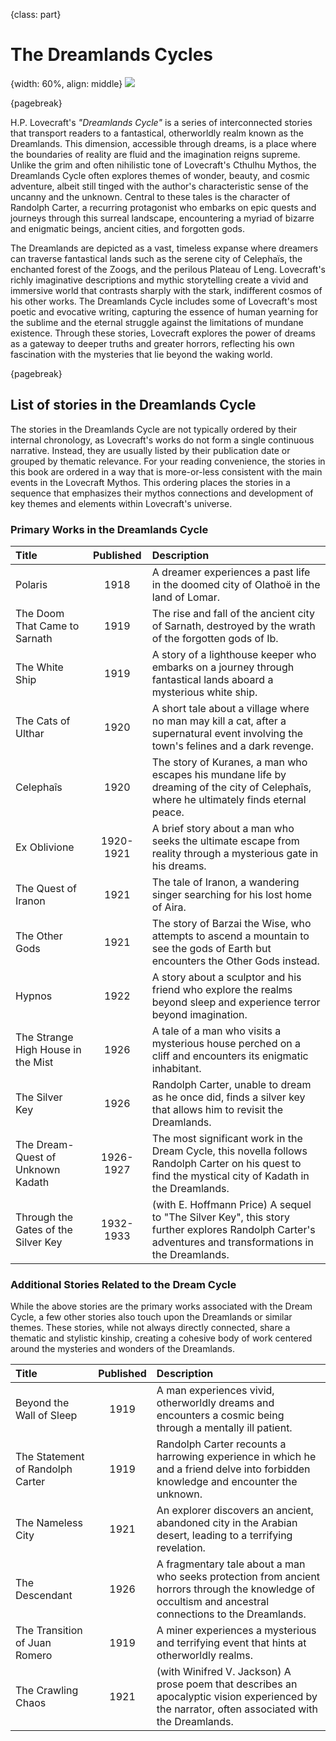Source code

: {class: part}

# The Dreamlands Cycles

{width: 60%, align: middle}
![](lovecraft_dreamlands.png)

{pagebreak}

H.P. Lovecraft's _"Dreamlands Cycle"_ is a series of interconnected stories that transport readers to a fantastical, otherworldly realm known as the
Dreamlands. This dimension, accessible through dreams, is a place where the boundaries of reality are fluid and the imagination reigns supreme.
Unlike the grim and often nihilistic tone of Lovecraft's Cthulhu Mythos, the Dreamlands Cycle often explores themes of wonder, beauty, and cosmic
adventure, albeit still tinged with the author's characteristic sense of the uncanny and the unknown. Central to these tales is the character of
Randolph Carter, a recurring protagonist who embarks on epic quests and journeys through this surreal landscape, encountering a myriad of bizarre
and enigmatic beings, ancient cities, and forgotten gods.

The Dreamlands are depicted as a vast, timeless expanse where dreamers can traverse fantastical lands such as the serene city of Celephaïs, the
enchanted forest of the Zoogs, and the perilous Plateau of Leng. Lovecraft's richly imaginative descriptions and mythic storytelling create a vivid
and immersive world that contrasts sharply with the stark, indifferent cosmos of his other works. The Dreamlands Cycle includes some of Lovecraft's
most poetic and evocative writing, capturing the essence of human yearning for the sublime and the eternal struggle against the limitations of
mundane existence. Through these stories, Lovecraft explores the power of dreams as a gateway to deeper truths and greater horrors, reflecting his
own fascination with the mysteries that lie beyond the waking world.

{pagebreak}

## List of stories in the Dreamlands Cycle

The stories in the Dreamlands Cycle are not typically ordered by their internal chronology, as Lovecraft's works do not form a single continuous
narrative. Instead, they are usually listed by their publication date or grouped by thematic relevance.
For your reading convenience, the stories in this book are ordered in a way that is more-or-less consistent with the main events in the Lovecraft
Mythos. This ordering places the stories in a sequence that emphasizes their mythos connections and development of key themes and elements within
Lovecraft's universe.

### Primary Works in the Dreamlands Cycle

| Title                               | Published | Description                                                                                                                                            |
|:------------------------------------|:---------:|:-------------------------------------------------------------------------------------------------------------------------------------------------------|
| Polaris                             |   1918    | A dreamer experiences a past life in the doomed city of Olathoë in the land of Lomar.                                                                  |
| The Doom That Came to Sarnath       |   1919    | The rise and fall of the ancient city of Sarnath, destroyed by the wrath of the forgotten gods of Ib.                                                  |
| The White Ship                      |   1919    | A story of a lighthouse keeper who embarks on a journey through fantastical lands aboard a mysterious white ship.                                      |
| The Cats of Ulthar                  |   1920    | A short tale about a village where no man may kill a cat, after a supernatural event involving the town's felines and a dark revenge.                  |
| Celephaîs                           |   1920    | The story of Kuranes, a man who escapes his mundane life by dreaming of the city of Celephaîs, where he ultimately finds eternal peace.                |
| Ex Oblivione                        | 1920-1921 | A brief story about a man who seeks the ultimate escape from reality through a mysterious gate in his dreams.                                          |
| The Quest of Iranon                 |   1921    | The tale of Iranon, a wandering singer searching for his lost home of Aira.                                                                            |
| The Other Gods                      |   1921    | The story of Barzai the Wise, who attempts to ascend a mountain to see the gods of Earth but encounters the Other Gods instead.                        |
| Hypnos                              |   1922    | A story about a sculptor and his friend who explore the realms beyond sleep and experience terror beyond imagination.                                  |
| The Strange High House in the Mist  |   1926    | A tale of a man who visits a mysterious house perched on a cliff and encounters its enigmatic inhabitant.                                              |
| The Silver Key                      |   1926    | Randolph Carter, unable to dream as he once did, finds a silver key that allows him to revisit the Dreamlands.                                         |                  
| The Dream-Quest of Unknown Kadath   | 1926-1927 | The most significant work in the Dream Cycle, this novella follows Randolph Carter on his quest to find the mystical city of Kadath in the Dreamlands. |
| Through the Gates of the Silver Key | 1932-1933 | (with E. Hoffmann Price) A sequel to "The Silver Key", this story further explores Randolph Carter's adventures and transformations in the Dreamlands. |

### Additional Stories Related to the Dream Cycle

While the above stories are the primary works associated with the Dream Cycle, a few other stories also touch upon the Dreamlands or similar themes.
These stories, while not always directly connected, share a thematic and stylistic kinship, creating a cohesive body of work centered around the
mysteries and wonders of the Dreamlands.

| Title                            | Published | Description                                                                                                                                               |
|:---------------------------------|:---------:|:----------------------------------------------------------------------------------------------------------------------------------------------------------|
| Beyond the Wall of Sleep         |   1919    | A man experiences vivid, otherworldly dreams and encounters a cosmic being through a mentally ill patient.                                                |
| The Statement of Randolph Carter |   1919    | Randolph Carter recounts a harrowing experience in which he and a friend delve into forbidden knowledge and encounter the unknown.                        |
| The Nameless City                |   1921    | An explorer discovers an ancient, abandoned city in the Arabian desert, leading to a terrifying revelation.                                               |
| The Descendant                   |   1926    | A fragmentary tale about a man who seeks protection from ancient horrors through the knowledge of occultism and ancestral connections to the Dreamlands.  |
| The Transition of Juan Romero    |   1919    | A miner experiences a mysterious and terrifying event that hints at otherworldly realms.                                                                  |
| The Crawling Chaos               |   1921    | (with Winifred V. Jackson) A prose poem that describes an apocalyptic vision experienced by the narrator, often associated with the Dreamlands.           |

+ + +

(PROBLEM STATEMENT):
Images must not appear in the copy; reproduce everything else in the records verbatim.

(YOUR SOLUTION):
Source code

: {class: part}

# The Dreamlands Cycles

{width: 60%, align: middle}
![](lovecraft_dreamlands.png)

{pagebreak}

H.P. Lovecraft's _"Dreamlands Cycle"_ is a series of interconnected stories that transport readers to a fantastical, otherworldly realm known as the
Dreamlands. This dimension, accessible through dreams, is a place where the boundaries of reality are fluid and the imagination reigns supreme.
Unlike the grim and often nihilistic tone of Lovecraft's Cthulhu Mythos, the Dreamlands Cycle often explores themes of wonder, beauty, and cosmic
adventure, albeit still tinged with the author's characteristic sense of the uncanny and the unknown. Central to these tales is the character of
Randolph Carter, a recurring protagonist who embarks on epic quests and journeys through this surreal landscape, encountering a myriad of bizarre
and enigmatic beings, ancient cities, and forgotten gods.

The Dreamlands are depicted as a vast, timeless expanse where dreamers can traverse fantastical lands such as the serene city of Celephaïs, the
enchanted forest of the Zoogs, and the perilous Plateau of Leng. Lovecraft's richly imaginative descriptions and mythic storytelling create a vivid
and immersive world that contrasts sharply with the stark, indifferent cosmos of his other works. The Dreamlands Cycle includes some of Lovecraft's
most poetic and evocative writing, capturing the essence of human yearning for the sublime and the eternal struggle against the limitations of
mundane existence. Through these stories, Lovecraft explores the power of dreams as a gateway to deeper truths and greater horrors, reflecting his
own fascination with the mysteries that lie beyond the waking world.

{pagebreak}

## List of stories in the Dreamlands Cycle

The stories in the Dreamlands Cycle are not typically ordered by their internal chronology, as Lovecraft's works do not form a single continuous
narrative. Instead, they are usually listed by their publication date or grouped by thematic relevance.
For your reading convenience, the stories in this book are ordered in a way that is more-or-less consistent with the main events in the Lovecraft
Mythos. This ordering places the stories in a sequence that emphasizes their mythos connections and development of key themes and elements within
Lovecraft's universe.

### Primary Works in the Dreamlands Cycle

| Title                               | Published | Description                                                                                                                                            |
|:------------------------------------|:---------:|:-------------------------------------------------------------------------------------------------------------------------------------------------------|
| Polaris                             |   1918    | A dreamer experiences a past life in the doomed city of Olathoë in the land of Lomar.                                                                  |
| The Doom That Came to Sarnath       |   1919    | The rise and fall of the ancient city of Sarnath, destroyed by the wrath of the forgotten gods of Ib.                                                  |
| The White Ship                      |   1919    | A story of a lighthouse keeper who embarks on a journey through fantastical lands aboard a mysterious white ship.                                      |
| The Cats of Ulthar                  |   1920    | A short tale about a village where no man may kill a cat, after a supernatural event involving the town's felines and a dark revenge.                  |
| Celephaîs                           |   1920    | The story of Kuranes, a man who escapes his mundane life by dreaming of the city of Celephaîs, where he ultimately finds eternal peace.                |
| Ex Oblivione                        | 1920-1921 | A brief story about a man who seeks the ultimate escape from reality through a mysterious gate in his dreams.                                          |
| The Quest of Iranon                 |   1921    | The tale of Iranon, a wandering singer searching for his lost home of Aira.                                                                            |
| The Other Gods                      |   1921    | The story of Barzai the Wise, who attempts to ascend a mountain to see the gods of Earth but encounters the Other Gods instead.                        |
| Hypnos                              |   1922    | A story about a sculptor and his friend who explore the realms beyond sleep and experience terror beyond imagination.                                  |
| The Strange High House in the Mist  |   1926    | A tale of a man who visits a mysterious house perched on a cliff and encounters its enigmatic inhabitant.                                              |
| The Silver Key                      |   1926    | Randolph Carter, unable to dream as he once did, finds a silver key that allows him to revisit the Dreamlands.                                         |                  
| The Dream-Quest of Unknown Kadath   | 1926-1927 | The most significant work in the Dream Cycle, this novella follows Randolph Carter on his quest to find the mystical city of Kadath in the Dreamlands. |
| Through the Gates of the Silver Key | 1932-1933 | (with E. Hoffmann Price) A sequel to "The Silver Key", this story further explores Randolph Carter's adventures and transformations in the Dreamlands. |

### Additional Stories Related to the Dream Cycle

While the above stories are the primary works associated with the Dream Cycle, a few other stories also touch upon the Dreamlands or similar themes.
These stories, while not always directly connected, share a thematic and stylistic kinship, creating a cohesive body of work centered around the
mysteries and wonders of the Dreamlands.

| Title                            | Published | Description                                                                                                                                               |
|:---------------------------------|:---------:|:----------------------------------------------------------------------------------------------------------------------------------------------------------|
| Beyond the Wall of Sleep         |   1919    | A man experiences vivid, otherworldly dreams and encounters a cosmic being through a mentally ill patient.                                                |
| The Statement of Randolph Carter |   1919    | Randolph Carter recounts a harrowing experience in which he and a friend delve into forbidden knowledge and encounter the unknown.                        |
| The Nameless City                |   1921    | An explorer discovers an ancient, abandoned city in the Arabian desert, leading to a terrifying revelation.                                               |
| The Descendant                   |   1926    | A fragmentary tale about a man who seeks protection from ancient horrors through the knowledge of occultism and ancestral connections to the Dreamlands.  |
| The Transition of Juan Romero    |   1919    | A miner experiences a mysterious and terrifying event that hints at otherworldly realms.                                                                  |
| The Crawling Chaos               |   1921    | (with Winifred V. Jackson) A prose poem that describes an apocalyptic vision experienced by the narrator, often associated with the Dreamlands.           |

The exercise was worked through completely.